**Task:**
Write out again, exactly, the lines below starting at the one with "- StreamingPusher buffer pool tests" and ending at the one with "2. **Size Compliant**: 255".

**Source information:**

—————

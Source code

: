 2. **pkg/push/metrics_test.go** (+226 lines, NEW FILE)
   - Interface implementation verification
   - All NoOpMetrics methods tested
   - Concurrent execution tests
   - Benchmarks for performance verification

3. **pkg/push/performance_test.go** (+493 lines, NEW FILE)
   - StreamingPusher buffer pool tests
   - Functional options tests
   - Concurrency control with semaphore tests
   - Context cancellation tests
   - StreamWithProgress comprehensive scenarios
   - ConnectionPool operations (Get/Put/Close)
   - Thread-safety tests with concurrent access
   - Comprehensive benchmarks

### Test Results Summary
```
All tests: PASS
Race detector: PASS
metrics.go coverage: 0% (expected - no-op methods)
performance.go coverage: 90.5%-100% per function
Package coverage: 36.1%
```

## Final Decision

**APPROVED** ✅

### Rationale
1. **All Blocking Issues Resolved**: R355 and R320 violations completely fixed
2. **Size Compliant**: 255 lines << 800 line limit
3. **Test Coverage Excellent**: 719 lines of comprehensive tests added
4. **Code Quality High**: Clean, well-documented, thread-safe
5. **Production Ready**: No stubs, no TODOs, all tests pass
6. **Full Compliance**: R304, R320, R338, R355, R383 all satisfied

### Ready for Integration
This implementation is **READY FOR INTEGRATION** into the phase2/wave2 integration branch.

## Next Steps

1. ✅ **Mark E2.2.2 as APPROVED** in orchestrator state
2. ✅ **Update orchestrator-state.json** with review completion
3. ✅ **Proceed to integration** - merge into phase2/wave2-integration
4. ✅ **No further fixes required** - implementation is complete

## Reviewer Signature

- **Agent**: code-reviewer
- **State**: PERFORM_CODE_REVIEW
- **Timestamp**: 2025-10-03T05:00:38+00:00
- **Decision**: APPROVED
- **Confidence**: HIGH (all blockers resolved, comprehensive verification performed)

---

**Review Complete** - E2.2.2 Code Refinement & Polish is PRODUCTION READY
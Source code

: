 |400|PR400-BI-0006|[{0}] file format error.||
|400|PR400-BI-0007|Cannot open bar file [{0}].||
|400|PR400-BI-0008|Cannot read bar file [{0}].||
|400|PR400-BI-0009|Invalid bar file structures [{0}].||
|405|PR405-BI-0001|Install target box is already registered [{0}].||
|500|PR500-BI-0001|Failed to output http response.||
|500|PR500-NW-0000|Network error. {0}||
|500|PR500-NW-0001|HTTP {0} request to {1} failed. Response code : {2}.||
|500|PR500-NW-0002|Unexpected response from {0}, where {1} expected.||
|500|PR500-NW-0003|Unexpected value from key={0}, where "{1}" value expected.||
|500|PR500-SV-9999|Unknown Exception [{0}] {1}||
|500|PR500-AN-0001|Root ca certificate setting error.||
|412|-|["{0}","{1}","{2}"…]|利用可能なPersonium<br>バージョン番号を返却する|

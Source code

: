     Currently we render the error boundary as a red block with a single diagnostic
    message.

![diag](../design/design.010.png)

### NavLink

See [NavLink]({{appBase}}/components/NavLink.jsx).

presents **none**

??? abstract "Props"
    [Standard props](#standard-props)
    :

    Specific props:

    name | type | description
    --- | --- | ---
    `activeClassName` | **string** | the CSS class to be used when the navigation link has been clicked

—————

**Solution below:**
   - StreamingPusher buffer pool tests
   - Functional options tests
   - Concurrency control with semaphore tests
   - Context cancellation tests
   - StreamWithProgress comprehensive scenarios
   - ConnectionPool operations (Get/Put/Close)
   - Thread-safety tests with concurrent access
   - Comprehensive benchmarks

### Test Results Summary
```
All tests: PASS
Race detector: PASS
metrics.go coverage: 0% (expected - no-op methods)
performance.go coverage: 90.5%-100% per function
Package coverage: 36.1%
```

## Final Decision

**APPROVED** ✅

### Rationale
1. **All Blocking Issues Resolved**: R355 and R320 violations completely fixed
2. **Size Compliant**: 255 lines << 800 line limit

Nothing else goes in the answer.